On November 11, 1918, the exhausted Germans surrendered to the Allied forces, ending World War I. Woodrow Wilson, having helped win the war, now wanted to shape the peace. Wilson's first inept mistake was deciding to go in person to Paris to help make the treaty; at that time no president had traveled to Europe, and Republicans were infuriated at his seemingly flamboyant grandstanding. He further ruffled Republican feathers when he snubbed the Senate in assembling his peace delegation and neglected to include a single Republican senator in his official party. He even excluded the new chairman of the Senate Committee on Foreign Relations, Henry Cabot Lodge.

President Wilson planted the seeds of Senate opposition to the treaty when he became a known Lodge-hater. The two now grew to be political enemies.

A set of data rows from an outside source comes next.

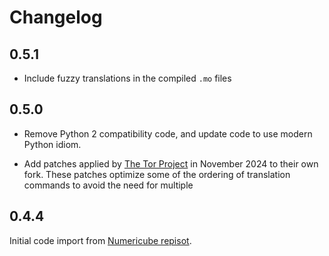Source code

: # Changelog

## 0.5.1

* Include fuzzy translations in the compiled `.mo` files

## 0.5.0

* Remove Python 2 compatibility code, and update code to use modern Python idiom.

* Add patches applied by [The Tor Project](https://gitlab.torproject.org/tpo/web/lego/-/blob/b1de03b222fad02369017afce3a12ccd5f8990f2/packages/i18n/lektor_i18n.py) in November 2024 to their own fork. These patches optimize some of the ordering of translation commands to avoid the need for multiple


## 0.4.4

Initial code import from [Numericube repisot](https://github.com/numericube/lektor-i18n-plugin).
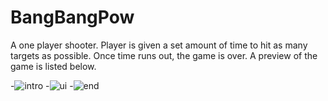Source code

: # BangBangPow
A one player shooter. 
Player is given a set amount of time to hit as many targets as possible. Once time runs out, the game is over.
A preview of the game is listed below.

-![intro](https://user-images.githubusercontent.com/20546968/38301779-378bbfa4-37c6-11e8-9904-3021ffac8667.PNG)
-![ui](https://user-images.githubusercontent.com/20546968/38301777-3754251c-37c6-11e8-861e-56708c27ffbd.PNG)
-![end](https://user-images.githubusercontent.com/20546968/38301778-376cdf94-37c6-11e8-94e2-578fc18bc089.PNG)
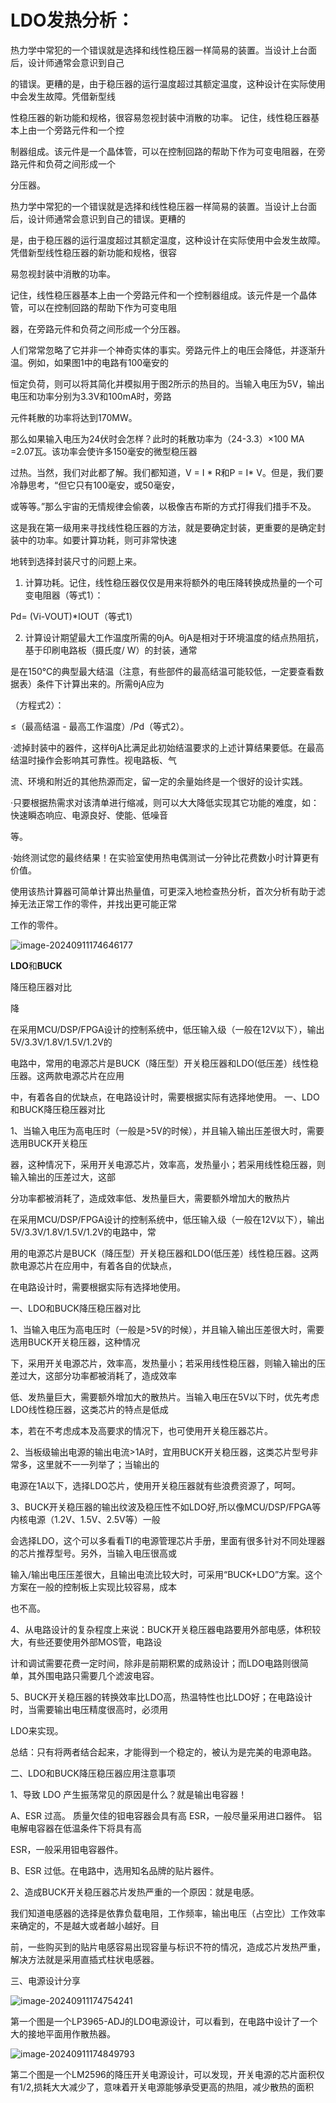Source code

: # LDO发热分析：

热力学中常犯的一个错误就是选择和线性稳压器一样简易的装置。当设计上台面后，设计师通常会意识到自己

的错误。更糟的是，由于稳压器的运行温度超过其额定温度，这种设计在实际使用中会发生故障。凭借新型线

性稳压器的新功能和规格，很容易忽视封装中消散的功率。 记住，线性稳压器基本上由一个旁路元件和一个控

制器组成。该元件是一个晶体管，可以在控制回路的帮助下作为可变电阻器，在旁路元件和负荷之间形成一个

分压器。

热力学中常犯的一个错误就是选择和线性稳压器一样简易的装置。当设计上台面后，设计师通常会意识到自己的错误。更糟的

是，由于稳压器的运行温度超过其额定温度，这种设计在实际使用中会发生故障。凭借新型线性稳压器的新功能和规格，很容

易忽视封装中消散的功率。

记住，线性稳压器基本上由一个旁路元件和一个控制器组成。该元件是一个晶体管，可以在控制回路的帮助下作为可变电阻

器，在旁路元件和负荷之间形成一个分压器。

人们常常忽略了它并非一个神奇实体的事实。旁路元件上的电压会降低，并逐渐升温。例如，如果图1中的电路有100毫安的

恒定负荷，则可以将其简化并模拟用于图2所示的热目的。当输入电压为5V，输出电压和功率分别为3.3V和100mA时，旁路

元件耗散的功率将达到170MW。

那么如果输入电压为24伏时会怎样？此时的耗散功率为（24-3.3）×100 MA =2.07瓦。该功率会使许多150毫安的微型稳压器

过热。当然，我们对此都了解。我们都知道，V = I * R和P = I* V。但是，我们要冷静思考，“但它只有100毫安，或50毫安，

或等等。”那么宇宙的无情规律会偷袭，以极像吉布斯的方式打得我们措手不及。

这是我在第一级用来寻找线性稳压器的方法，就是要确定封装，更重要的是确定封装中的功率。如要计算功耗，则可非常快速

地转到选择封装尺寸的问题上来。

1. 计算功耗。记住，线性稳压器仅仅是用来将额外的电压降转换成热量的一个可变电阻器（等式1）：

Pd= (Vi-VOUT)*IOUT（等式1）

2. 计算设计期望最大工作温度所需的θjA。θjA是相对于环境温度的结点热阻抗，基于印刷电路板（摄氏度/ W）的封装，通常

是在150℃的典型最大结温（注意，有些部件的最高结温可能较低，一定要查看数据表）条件下计算出来的。所需θjA应为

（方程式2）：

≤（最高结温 - 最高工作温度）/Pd（等式2）。

·滤掉封装中的器件，这样θjA比满足此初始结温要求的上述计算结果要低。在最高结温时操作会影响其可靠性。视电路板、气

流、环境和附近的其他热源而定，留一定的余量始终是一个很好的设计实践。

·只要根据热需求对该清单进行缩减，则可以大大降低实现其它功能的难度，如：快速瞬态响应、电源良好、使能、低噪音

等。

·始终测试您的最终结果！在实验室使用热电偶测试一分钟比花费数小时计算更有价值。

使用该热计算器可简单计算出热量值，可更深入地检查热分析，首次分析有助于滤掉无法正常工作的零件，并找出更可能正常

工作的零件。

![image-20240911174646177](https://newbie-typora.oss-cn-shenzhen.aliyuncs.com/zhongke/image-20240911174646177.png)

**LDO**和**BUCK**

降压稳压器对比 

降

在采用MCU/DSP/FPGA设计的控制系统中，低压输入级（一般在12V以下），输出5V/3.3V/1.8V/1.5V/1.2V的

电路中，常用的电源芯片是BUCK（降压型）开关稳压器和LDO(低压差）线性稳压器。这两款电源芯片在应用

中，有着各自的优缺点，在电路设计时，需要根据实际有选择地使用。 一、LDO和BUCK降压稳压器对比

1、当输入电压为高电压时（一般是>5V的时候），并且输入输出压差很大时，需要选用BUCK开关稳压

器，这种情况下，采用开关电源芯片，效率高，发热量小；若采用线性稳压器，则输入输出的压差过大，这部

分功率都被消耗了，造成效率低、发热量巨大，需要额外增加大的散热片

在采用MCU/DSP/FPGA设计的控制系统中，低压输入级（一般在12V以下），输出5V/3.3V/1.8V/1.5V/1.2V的电路中，常

用的电源芯片是BUCK（降压型）开关稳压器和LDO(低压差）线性稳压器。这两款电源芯片在应用中，有着各自的优缺点，

在电路设计时，需要根据实际有选择地使用。

一、LDO和BUCK降压稳压器对比

1、当输入电压为高电压时（一般是>5V的时候），并且输入输出压差很大时，需要选用BUCK开关稳压器，这种情况

下，采用开关电源芯片，效率高，发热量小；若采用线性稳压器，则输入输出的压差过大，这部分功率都被消耗了，造成效率

低、发热量巨大，需要额外增加大的散热片。当输入电压在5V以下时，优先考虑LDO线性稳压器，这类芯片的特点是低成

本，若在不考虑成本及高要求的情况下，也可使用开关稳压器芯片。

2、当板级输出电源的输出电流>1A时，宜用BUCK开关稳压器，这类芯片型号非常多，这里就不一一列举了；当输出的

电源在1A以下，选择LDO芯片，使用开关稳压器就有些浪费资源了，呵呵。

3、BUCK开关稳压器的输出纹波及稳压性不如LDO好,所以像MCU/DSP/FPGA等内核电源（1.2V、1.5V、2.5V等）一般

会选择LDO，这个可以多看看TI的电源管理芯片手册，里面有很多针对不同处理器的芯片推荐型号。另外，当输入电压很高或

输入/输出电压压差很大，且输出电流比较大时，可采用“BUCK+LDO”方案。这个方案在一般的控制板上实现比较容易，成本

也不高。

4、从电路设计的复杂程度上来说：BUCK开关稳压器电路要用外部电感，体积较大，有些还要使用外部MOS管，电路设

计和调试需要花费一定时间，除非是前期积累的成熟设计；而LDO电路则很简单，其外围电路只需要几个滤波电容。

5、BUCK开关稳压器的转换效率比LDO高，热温特性也比LDO好；在电路设计时，当需要输出电压精度很高时，必须用

LDO来实现。

总结：只有将两者结合起来，才能得到一个稳定的，被认为是完美的电源电路。

二、LDO和BUCK降压稳压器应用注意事项

1、导致 LDO 产生振荡常见的原因是什么？就是输出电容器！

A、ESR 过高。 质量欠佳的钽电容器会具有高 ESR，一般尽量采用进口器件。 铝电解电容器在低温条件下将具有高

ESR，一般采用钽电容器件。

B、ESR 过低。在电路中，选用知名品牌的贴片器件。

2、造成BUCK开关稳压器芯片发热严重的一个原因：就是电感。

我们知道电感器的选择是依靠负载电阻，工作频率，输出电压（占空比）工作效率来确定的，不是越大或者越小越好。目

前，一些购买到的贴片电感容易出现容量与标识不符的情况，造成芯片发热严重，解决方法就是采用直插式柱状电感器。

三、电源设计分享

![image-20240911174754241](https://newbie-typora.oss-cn-shenzhen.aliyuncs.com/zhongke/image-20240911174754241.png)

第一个图是一个LP3965-ADJ的LDO电源设计，可以看到，在电路中设计了一个大的接地平面用作散热器。

![image-20240911174849793](https://newbie-typora.oss-cn-shenzhen.aliyuncs.com/zhongke/image-20240911174849793.png)

第二个图是一个LM2596的降压开关电源设计，可以发现，开关电源的芯片面积仅有1/2,损耗大大减少了，意味着开关电源能够承受更高的热阻，减少散热的面积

Wilson's ultimate goal was a world parliament to be known as the League of Nations, and he forced through a compromise between naked imperialism and Wilsonian idealism. Unfortunately, due to Wilson's unreasonable treaty, thirty-nine Republican senators or senators-elect - enough to defeat the treaty - proclaimed that the Senate would not approve the League of Nations in its existing imperfect form. William Borah explained in his speech to the United States senate in December 1918 that nobody will advocate the fact that "our people shall be submitted to a tribunal created other than by our own people and give it an international army subject to its direction and control to enforce...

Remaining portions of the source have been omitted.